Low-quality and non-human RNA-seq reads were identified and removed from the analysis pipeline using the Kraken suite of quality control tools (25, 26 (link)). High-quality, trimmed, human RNA-seq reads were aligned to the human genome (GRCh37; hg19) using TMAP (v5.0.7) and gene counts were calculated using High-throughput sequence analysis in Python (HT-Seq) as described previously (24 (link)). Gene set enrichment analysis (GSEA, RRID:SCR_005724) comparing PDX samples, primary ovarian cancer ascites, and primary ovarian cancer solid tumors was analyzed using the GSEA software (http://www.gsea-msigdb.org/gsea/index.jsp; ref. 27 (link)). A total of 1,742 genes in the ovarian cancer dataset were compared with 7,871 gene sets from the Molecular Signature Database after filtering out for gene set size (minimum 15, maximum 500 genes/set). For comparison of PDX and primary ovarian cancer gene expression, nine solid tumor or ascites PDX samples were compared with 13 primary or omental ovarian tumors, and 10 primary ascites samples. Samples were divided into three groups: PDX, primary ascites, or primary solid tumor. Genes with significantly altered expression between groups were tabulated.
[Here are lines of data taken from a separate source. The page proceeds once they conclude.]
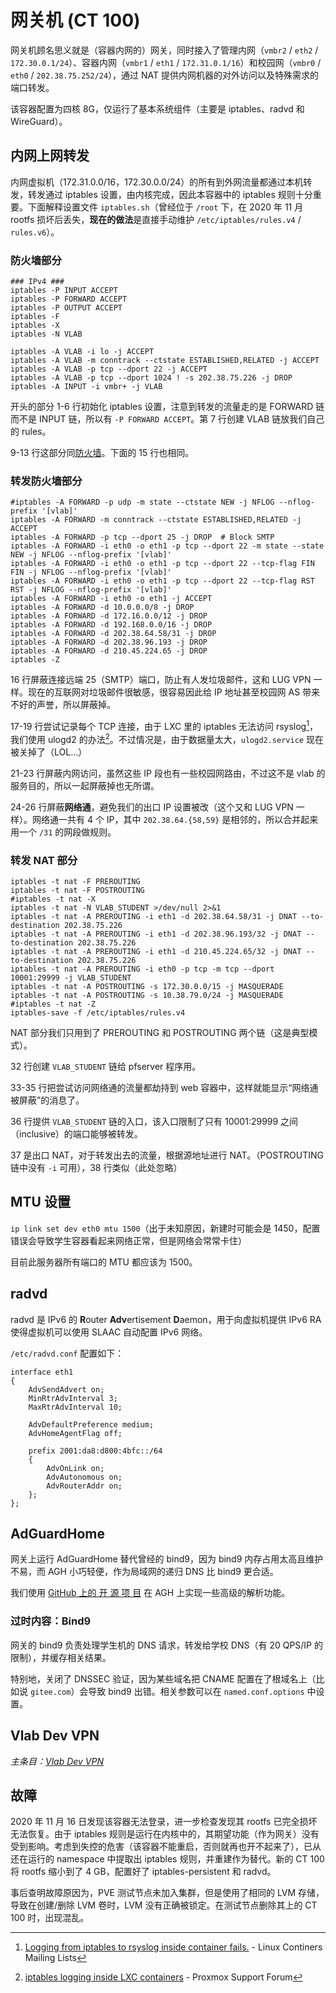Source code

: # 网关机 (CT 100)

网关机顾名思义就是（容器内网的）网关，同时接入了管理内网（`vmbr2` / `eth2` / `172.30.0.1/24`）、容器内网（`vmbr1` / `eth1` / `172.31.0.1/16`）和校园网（`vmbr0` / `eth0` / `202.38.75.252/24`），通过 NAT 提供内网机器的对外访问以及特殊需求的端口转发。

该容器配置为四核 8G，仅运行了基本系统组件（主要是 iptables、radvd 和 WireGuard）。

## 内网上网转发

内网虚拟机（172.31.0.0/16，172.30.0.0/24）的所有到外网流量都通过本机转发，转发通过 iptables 设置，由内核完成，因此本容器中的 iptables 规则十分重要。下面解释设置文件 `iptables.sh`（曾经位于 `/root` 下，在 2020 年 11 月 rootfs 损坏后丢失，**现在的做法**是直接手动维护 `/etc/iptables/rules.v4` / `rules.v6`）。

### 防火墙部分

```shell linenums="1"
### IPv4 ###
iptables -P INPUT ACCEPT
iptables -P FORWARD ACCEPT
iptables -P OUTPUT ACCEPT
iptables -F
iptables -X
iptables -N VLAB

iptables -A VLAB -i lo -j ACCEPT
iptables -A VLAB -m conntrack --ctstate ESTABLISHED,RELATED -j ACCEPT
iptables -A VLAB -p tcp --dport 22 -j ACCEPT
iptables -A VLAB -p tcp --dport 1024 ! -s 202.38.75.226 -j DROP
iptables -A INPUT -i vmbr+ -j VLAB
```

开头的部分 1-6 行初始化 iptables 设置，注意到转发的流量走的是 FORWARD 链而不是 INPUT 链，所以有 `-P FORWARD ACCEPT`。第 7 行创建 VLAB 链放我们自己的 rules。

9-13 行这部分同[防火墙](../networking/firewall.md#explanations)。下面的 15 行也相同。

### 转发防火墙部分

```shell linenums="14"
#iptables -A FORWARD -p udp -m state --ctstate NEW -j NFLOG --nflog-prefix '[vlab]'
iptables -A FORWARD -m conntrack --ctstate ESTABLISHED,RELATED -j ACCEPT
iptables -A FORWARD -p tcp --dport 25 -j DROP  # Block SMTP
iptables -A FORWARD -i eth0 -o eth1 -p tcp --dport 22 -m state --state NEW -j NFLOG --nflog-prefix '[vlab]'
iptables -A FORWARD -i eth0 -o eth1 -p tcp --dport 22 --tcp-flag FIN FIN -j NFLOG --nflog-prefix '[vlab]'
iptables -A FORWARD -i eth0 -o eth1 -p tcp --dport 22 --tcp-flag RST RST -j NFLOG --nflog-prefix '[vlab]'
iptables -A FORWARD -i eth0 -o eth1 -j ACCEPT
iptables -A FORWARD -d 10.0.0.0/8 -j DROP
iptables -A FORWARD -d 172.16.0.0/12 -j DROP
iptables -A FORWARD -d 192.168.0.0/16 -j DROP
iptables -A FORWARD -d 202.38.64.58/31 -j DROP
iptables -A FORWARD -d 202.38.96.193 -j DROP
iptables -A FORWARD -d 210.45.224.65 -j DROP
iptables -Z
```

16 行屏蔽连接远端 25（SMTP）端口，防止有人发垃圾邮件，这和 LUG VPN 一样。现在的互联网对垃圾邮件很敏感，很容易因此给 IP 地址甚至校园网 AS 带来不好的声誉，所以屏蔽掉。

17-19 行尝试记录每个 TCP 连接，由于 LXC 里的 iptables 无法访问 rsyslog[^1]，我们使用 ulogd2 的办法[^2]。不过情况是，由于数据量太大，`ulogd2.service` 现在被关掉了（LOL...）

21-23 行屏蔽内网访问，虽然这些 IP 段也有一些校园网路由，不过这不是 vlab 的服务目的，所以一起屏蔽掉也无所谓。

24-26 行屏蔽**网络通**，避免我们的出口 IP 设置被改（这个又和 LUG VPN 一样）。网络通一共有 4 个 IP，其中 `202.38.64.{58,59}` 是相邻的，所以合并起来用一个 `/31` 的网段做规则。

### 转发 NAT 部分

```shell linenums="29"
iptables -t nat -F PREROUTING
iptables -t nat -F POSTROUTING
#iptables -t nat -X
iptables -t nat -N VLAB_STUDENT >/dev/null 2>&1
iptables -t nat -A PREROUTING -i eth1 -d 202.38.64.58/31 -j DNAT --to-destination 202.38.75.226
iptables -t nat -A PREROUTING -i eth1 -d 202.38.96.193/32 -j DNAT --to-destination 202.38.75.226
iptables -t nat -A PREROUTING -i eth1 -d 210.45.224.65/32 -j DNAT --to-destination 202.38.75.226
iptables -t nat -A PREROUTING -i eth0 -p tcp -m tcp --dport 10001:29999 -j VLAB_STUDENT
iptables -t nat -A POSTROUTING -s 172.30.0.0/15 -j MASQUERADE
iptables -t nat -A POSTROUTING -s 10.38.79.0/24 -j MASQUERADE
#iptables -t nat -Z
iptables-save -f /etc/iptables/rules.v4
```

NAT 部分我们只用到了 PREROUTING 和 POSTROUTING 两个链（这是典型模式）。

32 行创建 `VLAB_STUDENT` 链给 pfserver 程序用。

33-35 行把尝试访问网络通的流量都劫持到 web 容器中，这样就能显示“网络通被屏蔽”的消息了。

36 行提供 `VLAB_STUDENT` 链的入口，该入口限制了只有 10001:29999 之间（inclusive）的端口能够被转发。

37 是出口 NAT，对于转发出去的流量，根据源地址进行 NAT。（POSTROUTING 链中没有 `-i` 可用），38 行类似（此处忽略）

## MTU 设置

`ip link set dev eth0 mtu 1500`（出于未知原因，新建时可能会是 1450，配置错误会导致学生容器看起来网络正常，但是网络会常常卡住）

目前此服务器所有端口的 MTU 都应该为 1500。

## radvd

radvd 是 IPv6 的 **R**outer **Adv**ertisement **D**aemon，用于向虚拟机提供 IPv6 RA 使得虚拟机可以使用 SLAAC 自动配置 IPv6 网络。

`/etc/radvd.conf` 配置如下：

```
interface eth1
{
    AdvSendAdvert on;
    MinRtrAdvInterval 3;
    MaxRtrAdvInterval 10;

    AdvDefaultPreference medium;
    AdvHomeAgentFlag off;

    prefix 2001:da8:d800:4bfc::/64
    {
        AdvOnLink on;
        AdvAutonomous on;
        AdvRouterAddr on;
    };
};
```

## AdGuardHome

网关上运行 AdGuardHome 替代曾经的 bind9，因为 bind9 内存占用太高且维护不易，而 AGH 小巧轻便，作为局域网的递归 DNS 比 bind9 更合适。

我们使用 [GitHub 上的 开 源 项 目][adguardhome-upstream] 在 AGH 上实现一些高级的解析功能。

  [adguardhome-upstream]: https://github.com/fernvenue/adguardhome-upstream

### 过时内容：Bind9

网关的 bind9 负责处理学生机的 DNS 请求，转发给学校 DNS（有 20 QPS/IP 的限制），并缓存相关结果。

特别地，关闭了 DNSSEC 验证，因为某些域名把 CNAME 配置在了根域名上（比如说 `gitee.com`）会导致 bind9 出错。相关参数可以在 `named.conf.options` 中设置。

## Vlab Dev VPN

*主条目：[Vlab Dev VPN](../testing/devvpn.md)*

## 故障

2020 年 11 月 16 日发现该容器无法登录，进一步检查发现其 rootfs 已完全损坏无法恢复。由于 iptables 规则是运行在内核中的，其期望功能（作为网关）没有受到影响。考虑到失控的危害（该容器不能重启，否则就再也开不起来了），已从还在运行的 namespace 中提取出 iptables 规则，并重建作为替代。新的 CT 100 将 rootfs 缩小到了 4 GB，配置好了 iptables-persistent 和 radvd。

事后查明故障原因为，PVE 测试节点未加入集群，但是使用了相同的 LVM 存储，导致在创建/删除 LVM 卷时，LVM 没有正确被锁定。在测试节点删除其上的 CT 100 时，出现混乱。


  [^1]: [Logging from iptables to rsyslog inside container fails.](https://lists.linuxcontainers.org/pipermail/lxc-users/2017-February/012852.html) - Linux Continers Mailing Lists
  [^2]: [iptables logging inside LXC containers](https://forum.proxmox.com/threads/iptables-logging-inside-lxc-containers.25594/) - Proxmox Support Forum
  

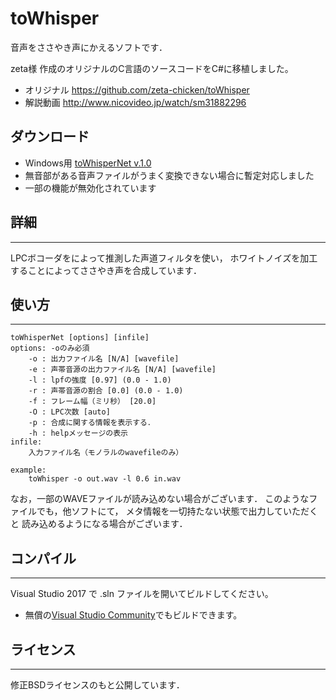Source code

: toWhisper
=========

音声をささやき声にかえるソフトです．

zeta様 作成のオリジナルのC言語のソースコードをC#に移植しました。
- オリジナル https://github.com/zeta-chicken/toWhisper
- 解説動画 http://www.nicovideo.jp/watch/sm31882296

## ダウンロード
- Windows用 [toWhisperNet v.1.0](https://github.com/ksasao/toWhisper/blob/master/ToWhisperNet1.0.zip?raw=true)
- 無音部がある音声ファイルがうまく変換できない場合に暫定対応しました
- 一部の機能が無効化されています

## 詳細
-------
LPCボコーダをによって推測した声道フィルタを使い，
ホワイトノイズを加工することによってささやき声を合成しています．

## 使い方
--------
```console
toWhisperNet [options] [infile]
options: -oのみ必須
    -o : 出力ファイル名 [N/A] [wavefile]
    -e : 声帯音源の出力ファイル名 [N/A] [wavefile]
    -l : lpfの強度 [0.97] (0.0 - 1.0)
    -r : 声帯音源の割合 [0.0] (0.0 - 1.0)
    -f : フレーム幅（ミリ秒） [20.0]
    -O : LPC次数 [auto]
    -p : 合成に関する情報を表示する．
    -h : helpメッセージの表示
infile:
    入力ファイル名（モノラルのwavefileのみ）

example:
    toWhisper -o out.wav -l 0.6 in.wav
```
なお，一部のWAVEファイルが読み込めない場合がございます．
このようなファイルでも，他ソフトにて，
メタ情報を一切持たない状態で出力していただくと
読み込めるようになる場合がございます．

## コンパイル
-------------
Visual Studio 2017 で .sln ファイルを開いてビルドしてください。
- 無償の[Visual Studio Community](https://www.visualstudio.com/ja/downloads/?rr=https%3A%2F%2Fwww.microsoft.com%2Fja-jp%2Fdev%2Fproducts%2Fcommunity.aspx)でもビルドできます。

## ライセンス
-------------
修正BSDライセンスのもと公開しています．


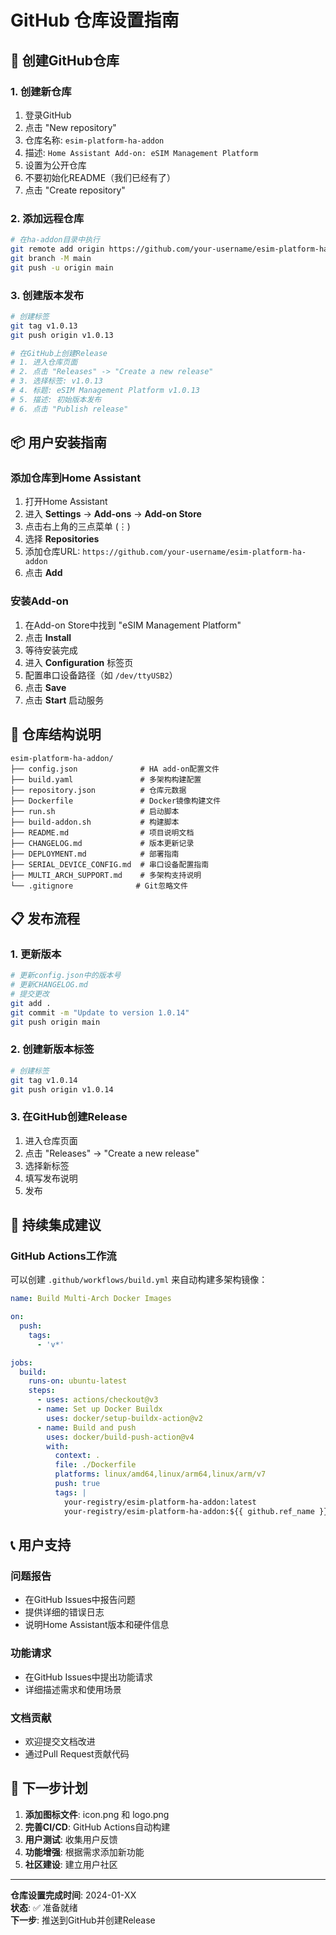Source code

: # GitHub 仓库设置指南

## 🚀 创建GitHub仓库

### 1. 创建新仓库
1. 登录GitHub
2. 点击 "New repository"
3. 仓库名称: `esim-platform-ha-addon`
4. 描述: `Home Assistant Add-on: eSIM Management Platform`
5. 设置为公开仓库
6. 不要初始化README（我们已经有了）
7. 点击 "Create repository"

### 2. 添加远程仓库
```bash
# 在ha-addon目录中执行
git remote add origin https://github.com/your-username/esim-platform-ha-addon.git
git branch -M main
git push -u origin main
```

### 3. 创建版本发布
```bash
# 创建标签
git tag v1.0.13
git push origin v1.0.13

# 在GitHub上创建Release
# 1. 进入仓库页面
# 2. 点击 "Releases" -> "Create a new release"
# 3. 选择标签: v1.0.13
# 4. 标题: eSIM Management Platform v1.0.13
# 5. 描述: 初始版本发布
# 6. 点击 "Publish release"
```

## 📦 用户安装指南

### 添加仓库到Home Assistant
1. 打开Home Assistant
2. 进入 **Settings** → **Add-ons** → **Add-on Store**
3. 点击右上角的三点菜单 (⋮)
4. 选择 **Repositories**
5. 添加仓库URL: `https://github.com/your-username/esim-platform-ha-addon`
6. 点击 **Add**

### 安装Add-on
1. 在Add-on Store中找到 "eSIM Management Platform"
2. 点击 **Install**
3. 等待安装完成
4. 进入 **Configuration** 标签页
5. 配置串口设备路径（如 `/dev/ttyUSB2`）
6. 点击 **Save**
7. 点击 **Start** 启动服务

## 🔧 仓库结构说明

```
esim-platform-ha-addon/
├── config.json              # HA add-on配置文件
├── build.yaml               # 多架构构建配置
├── repository.json          # 仓库元数据
├── Dockerfile               # Docker镜像构建文件
├── run.sh                   # 启动脚本
├── build-addon.sh           # 构建脚本
├── README.md                # 项目说明文档
├── CHANGELOG.md             # 版本更新记录
├── DEPLOYMENT.md            # 部署指南
├── SERIAL_DEVICE_CONFIG.md  # 串口设备配置指南
├── MULTI_ARCH_SUPPORT.md    # 多架构支持说明
└── .gitignore              # Git忽略文件
```

## 📋 发布流程

### 1. 更新版本
```bash
# 更新config.json中的版本号
# 更新CHANGELOG.md
# 提交更改
git add .
git commit -m "Update to version 1.0.14"
git push origin main
```

### 2. 创建新版本标签
```bash
# 创建标签
git tag v1.0.14
git push origin v1.0.14
```

### 3. 在GitHub创建Release
1. 进入仓库页面
2. 点击 "Releases" → "Create a new release"
3. 选择新标签
4. 填写发布说明
5. 发布

## 🔄 持续集成建议

### GitHub Actions工作流
可以创建 `.github/workflows/build.yml` 来自动构建多架构镜像：

```yaml
name: Build Multi-Arch Docker Images

on:
  push:
    tags:
      - 'v*'

jobs:
  build:
    runs-on: ubuntu-latest
    steps:
      - uses: actions/checkout@v3
      - name: Set up Docker Buildx
        uses: docker/setup-buildx-action@v2
      - name: Build and push
        uses: docker/build-push-action@v4
        with:
          context: .
          file: ./Dockerfile
          platforms: linux/amd64,linux/arm64,linux/arm/v7
          push: true
          tags: |
            your-registry/esim-platform-ha-addon:latest
            your-registry/esim-platform-ha-addon:${{ github.ref_name }}
```

## 📞 用户支持

### 问题报告
- 在GitHub Issues中报告问题
- 提供详细的错误日志
- 说明Home Assistant版本和硬件信息

### 功能请求
- 在GitHub Issues中提出功能请求
- 详细描述需求和使用场景

### 文档贡献
- 欢迎提交文档改进
- 通过Pull Request贡献代码

## 🎯 下一步计划

1. **添加图标文件**: icon.png 和 logo.png
2. **完善CI/CD**: GitHub Actions自动构建
3. **用户测试**: 收集用户反馈
4. **功能增强**: 根据需求添加新功能
5. **社区建设**: 建立用户社区

---

**仓库设置完成时间**: 2024-01-XX  
**状态**: ✅ 准备就绪  
**下一步**: 推送到GitHub并创建Release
Deconvolution of normalized gene expression data was performed using the publicly available Carcinoma Ecotyper software (https://ecotyper.stanford.edu/carcinoma; ref. 28 (link)). Luca and colleagues analyzed 16 select tumor types, including ovarian serous cystadenocarcinoma, to identify the cellular composition and cell states based on gene expression clusters identified from single-cell RNA-seq datasets. The gene expression clusters can then be used to perform deconvolution on bulk RNA-seq tumor samples. Our ovarian cancer expression data from four PDX ascites samples, five PDX tumors, eight patient ascites samples, and 14 patient tumors were analyzed using this program. Output is given as the abundance by state for 12 cell types including immune cell types, cancer epithelial cells, endothelial cells, and fibroblasts. The average estimated abundance of monocytes/macrophages, CD4⁺ T cells, CD8⁺ T cells, and cancer epithelial cells by state is presented for the four sample types.